In this data, count the lines in which "TOKEN" appears and give only that number.

(Saved entries)
......

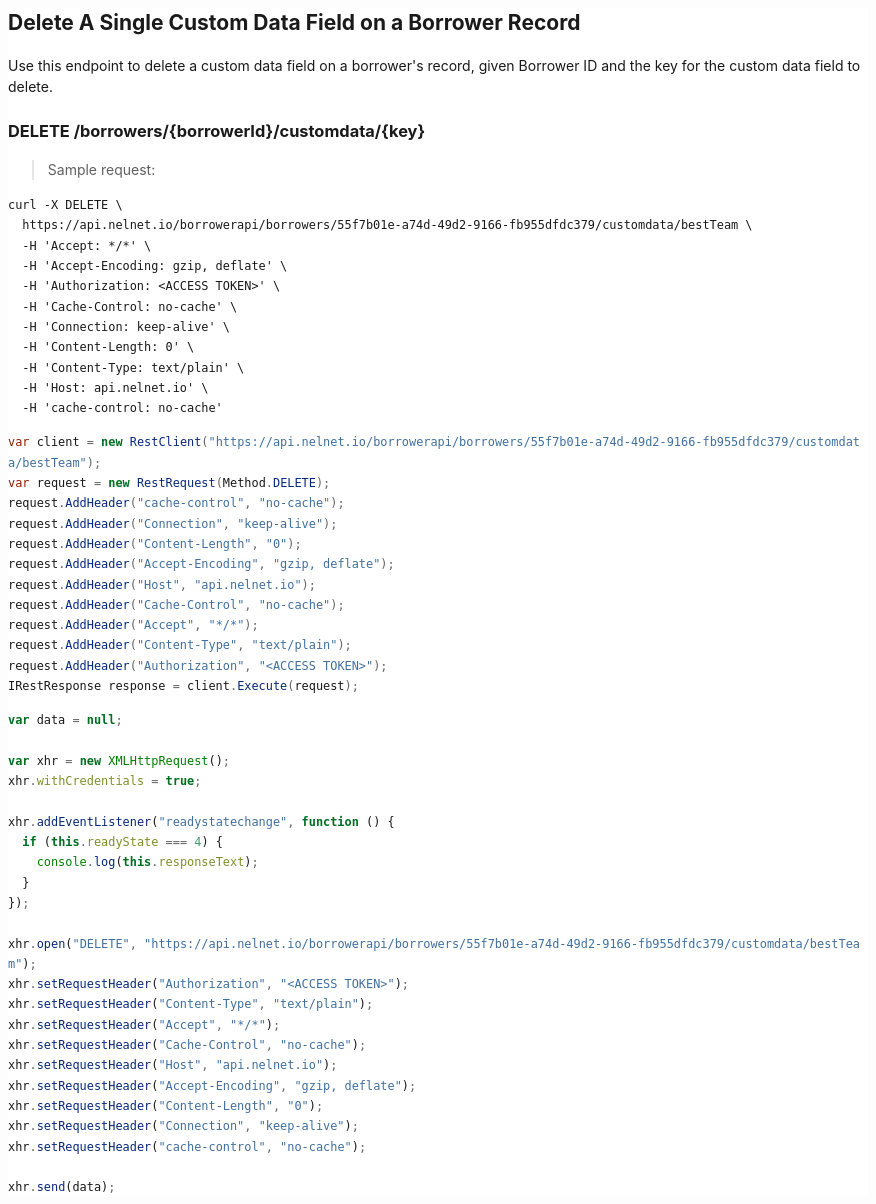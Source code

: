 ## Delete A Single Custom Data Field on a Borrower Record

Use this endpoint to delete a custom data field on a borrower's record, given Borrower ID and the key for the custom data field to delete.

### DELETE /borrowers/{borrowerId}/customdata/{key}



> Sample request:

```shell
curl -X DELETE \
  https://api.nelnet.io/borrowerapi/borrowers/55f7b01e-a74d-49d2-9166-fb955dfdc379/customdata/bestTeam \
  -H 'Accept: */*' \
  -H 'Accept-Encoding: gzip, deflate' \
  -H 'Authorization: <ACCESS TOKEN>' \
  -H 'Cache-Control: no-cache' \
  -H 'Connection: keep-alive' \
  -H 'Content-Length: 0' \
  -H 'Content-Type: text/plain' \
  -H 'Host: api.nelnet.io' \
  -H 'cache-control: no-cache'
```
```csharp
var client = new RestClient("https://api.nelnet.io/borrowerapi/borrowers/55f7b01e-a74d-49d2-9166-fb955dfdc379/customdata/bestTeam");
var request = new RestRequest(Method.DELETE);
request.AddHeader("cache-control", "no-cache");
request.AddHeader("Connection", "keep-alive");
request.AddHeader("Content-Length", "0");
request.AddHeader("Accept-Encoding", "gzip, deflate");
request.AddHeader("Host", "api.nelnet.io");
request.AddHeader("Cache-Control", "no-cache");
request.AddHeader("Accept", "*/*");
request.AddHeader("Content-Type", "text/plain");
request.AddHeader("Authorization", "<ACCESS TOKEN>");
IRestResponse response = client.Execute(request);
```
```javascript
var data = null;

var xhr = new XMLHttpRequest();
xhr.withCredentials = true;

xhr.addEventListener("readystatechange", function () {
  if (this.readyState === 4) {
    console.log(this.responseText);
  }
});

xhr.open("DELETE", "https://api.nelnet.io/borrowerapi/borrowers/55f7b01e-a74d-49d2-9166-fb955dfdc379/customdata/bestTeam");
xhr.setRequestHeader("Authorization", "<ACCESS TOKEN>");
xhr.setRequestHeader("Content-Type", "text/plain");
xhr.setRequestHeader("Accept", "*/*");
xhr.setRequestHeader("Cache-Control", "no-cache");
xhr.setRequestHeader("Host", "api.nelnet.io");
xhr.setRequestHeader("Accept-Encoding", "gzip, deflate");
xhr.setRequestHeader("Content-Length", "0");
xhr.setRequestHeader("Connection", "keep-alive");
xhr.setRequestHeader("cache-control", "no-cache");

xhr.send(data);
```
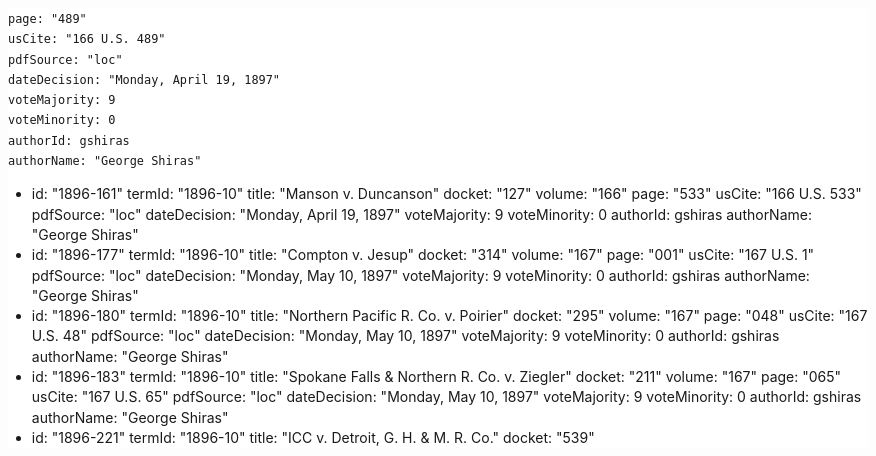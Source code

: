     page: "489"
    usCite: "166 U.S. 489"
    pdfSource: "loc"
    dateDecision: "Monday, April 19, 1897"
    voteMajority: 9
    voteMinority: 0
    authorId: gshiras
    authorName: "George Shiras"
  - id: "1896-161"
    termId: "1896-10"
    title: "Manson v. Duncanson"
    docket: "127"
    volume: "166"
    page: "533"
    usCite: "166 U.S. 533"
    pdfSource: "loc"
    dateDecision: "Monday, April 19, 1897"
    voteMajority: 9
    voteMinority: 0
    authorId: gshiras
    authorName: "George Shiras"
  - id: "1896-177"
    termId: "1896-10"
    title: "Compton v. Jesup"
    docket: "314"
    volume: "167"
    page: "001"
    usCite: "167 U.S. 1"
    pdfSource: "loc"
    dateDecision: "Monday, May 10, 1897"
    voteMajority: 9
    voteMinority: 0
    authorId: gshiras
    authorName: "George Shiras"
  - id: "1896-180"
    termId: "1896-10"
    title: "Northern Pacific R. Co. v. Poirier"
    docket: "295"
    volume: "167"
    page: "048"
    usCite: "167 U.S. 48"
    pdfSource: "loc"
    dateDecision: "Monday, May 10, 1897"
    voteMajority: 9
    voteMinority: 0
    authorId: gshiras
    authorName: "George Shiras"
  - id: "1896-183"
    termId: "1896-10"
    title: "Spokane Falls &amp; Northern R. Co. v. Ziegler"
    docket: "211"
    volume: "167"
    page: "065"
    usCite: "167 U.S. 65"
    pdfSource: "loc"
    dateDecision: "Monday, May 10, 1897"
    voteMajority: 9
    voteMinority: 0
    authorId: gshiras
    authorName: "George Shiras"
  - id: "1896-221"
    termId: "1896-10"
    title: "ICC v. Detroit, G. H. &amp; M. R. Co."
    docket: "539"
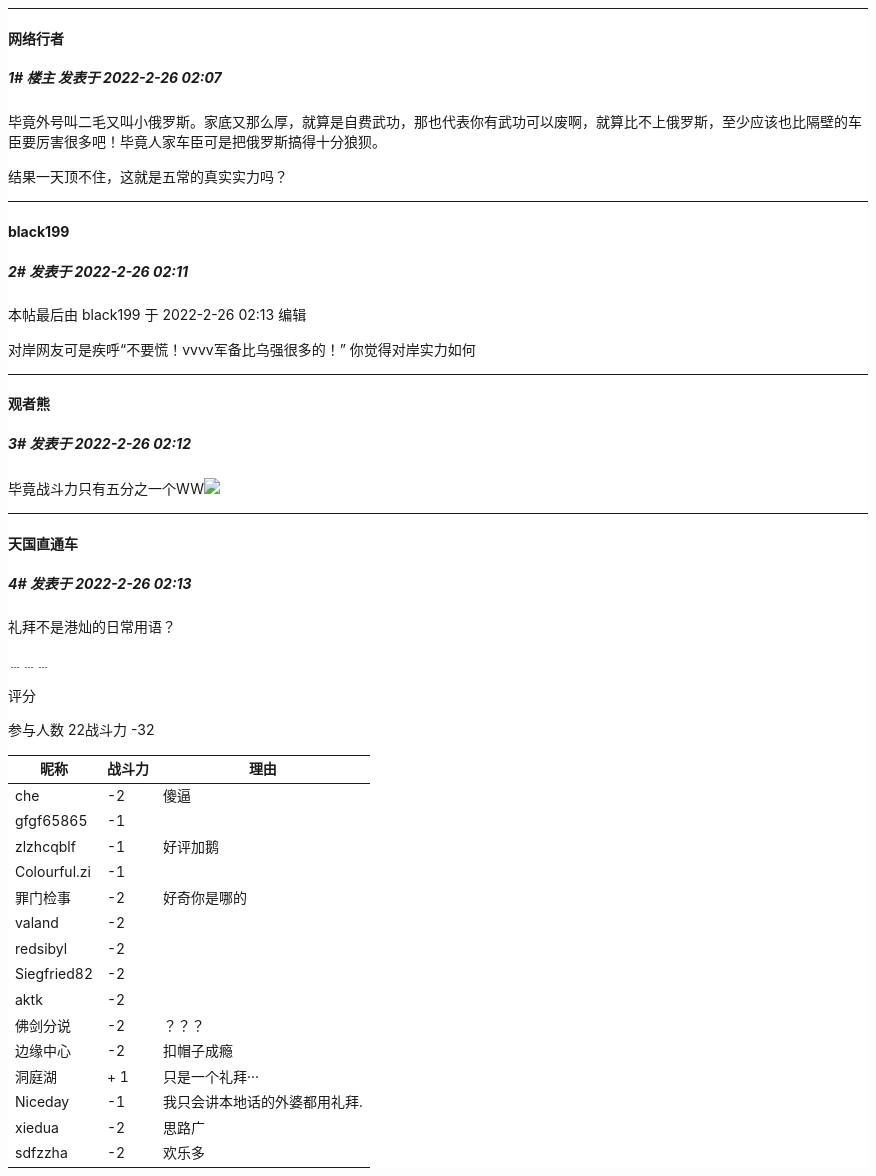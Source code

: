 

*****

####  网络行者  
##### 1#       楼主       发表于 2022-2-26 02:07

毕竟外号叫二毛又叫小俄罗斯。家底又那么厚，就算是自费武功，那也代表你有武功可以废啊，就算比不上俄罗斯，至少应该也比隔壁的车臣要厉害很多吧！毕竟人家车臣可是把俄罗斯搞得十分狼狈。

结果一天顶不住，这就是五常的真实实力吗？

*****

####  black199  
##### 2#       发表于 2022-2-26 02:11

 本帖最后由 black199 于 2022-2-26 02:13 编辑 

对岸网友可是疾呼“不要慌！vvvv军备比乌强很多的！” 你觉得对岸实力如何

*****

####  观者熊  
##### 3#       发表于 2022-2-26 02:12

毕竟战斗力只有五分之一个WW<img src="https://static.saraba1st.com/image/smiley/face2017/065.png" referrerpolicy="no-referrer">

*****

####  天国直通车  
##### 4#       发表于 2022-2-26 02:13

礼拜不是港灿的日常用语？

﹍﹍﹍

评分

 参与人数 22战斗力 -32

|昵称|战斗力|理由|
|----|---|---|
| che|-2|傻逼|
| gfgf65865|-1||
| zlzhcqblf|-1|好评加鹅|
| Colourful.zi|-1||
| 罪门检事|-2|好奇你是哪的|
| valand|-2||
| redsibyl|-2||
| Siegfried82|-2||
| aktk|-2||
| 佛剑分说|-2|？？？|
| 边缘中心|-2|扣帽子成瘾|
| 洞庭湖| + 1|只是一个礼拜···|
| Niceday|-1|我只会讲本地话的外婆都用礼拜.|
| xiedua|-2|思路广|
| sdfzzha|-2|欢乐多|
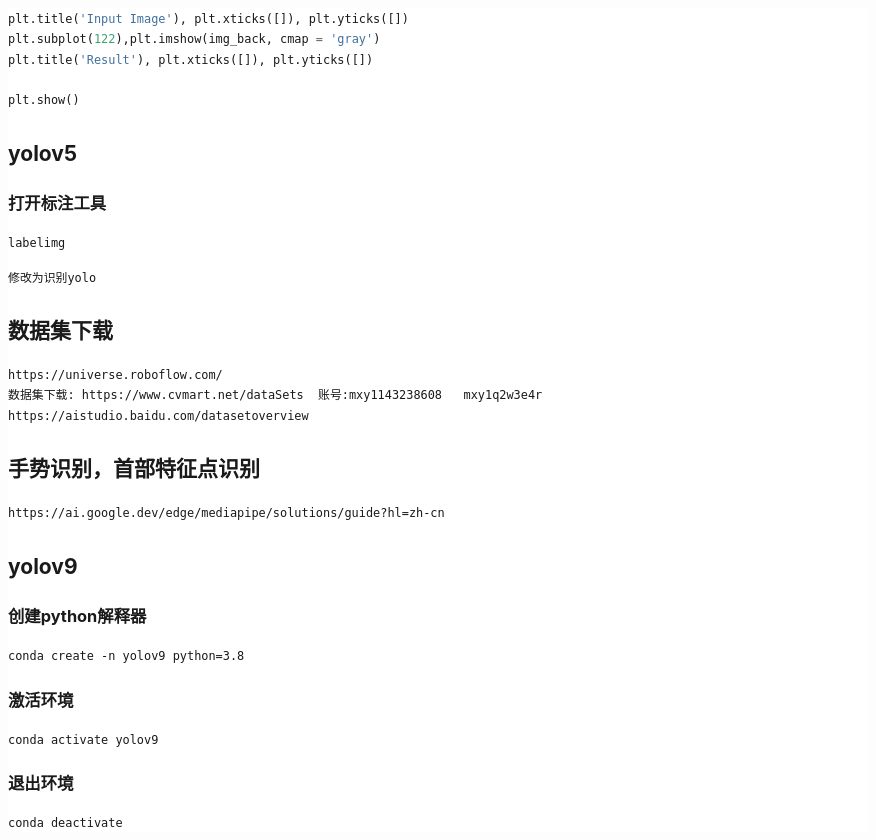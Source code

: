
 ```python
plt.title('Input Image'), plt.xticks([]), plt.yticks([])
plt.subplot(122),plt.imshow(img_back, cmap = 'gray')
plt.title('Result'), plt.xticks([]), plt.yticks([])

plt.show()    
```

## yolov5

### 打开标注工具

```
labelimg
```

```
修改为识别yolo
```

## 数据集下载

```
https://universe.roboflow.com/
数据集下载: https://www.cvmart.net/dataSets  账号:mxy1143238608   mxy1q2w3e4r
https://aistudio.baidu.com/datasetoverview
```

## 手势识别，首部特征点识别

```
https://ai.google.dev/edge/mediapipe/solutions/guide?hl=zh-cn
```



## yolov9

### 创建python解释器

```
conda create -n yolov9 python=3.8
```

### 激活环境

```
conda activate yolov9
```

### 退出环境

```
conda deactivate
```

......

# Answer box
3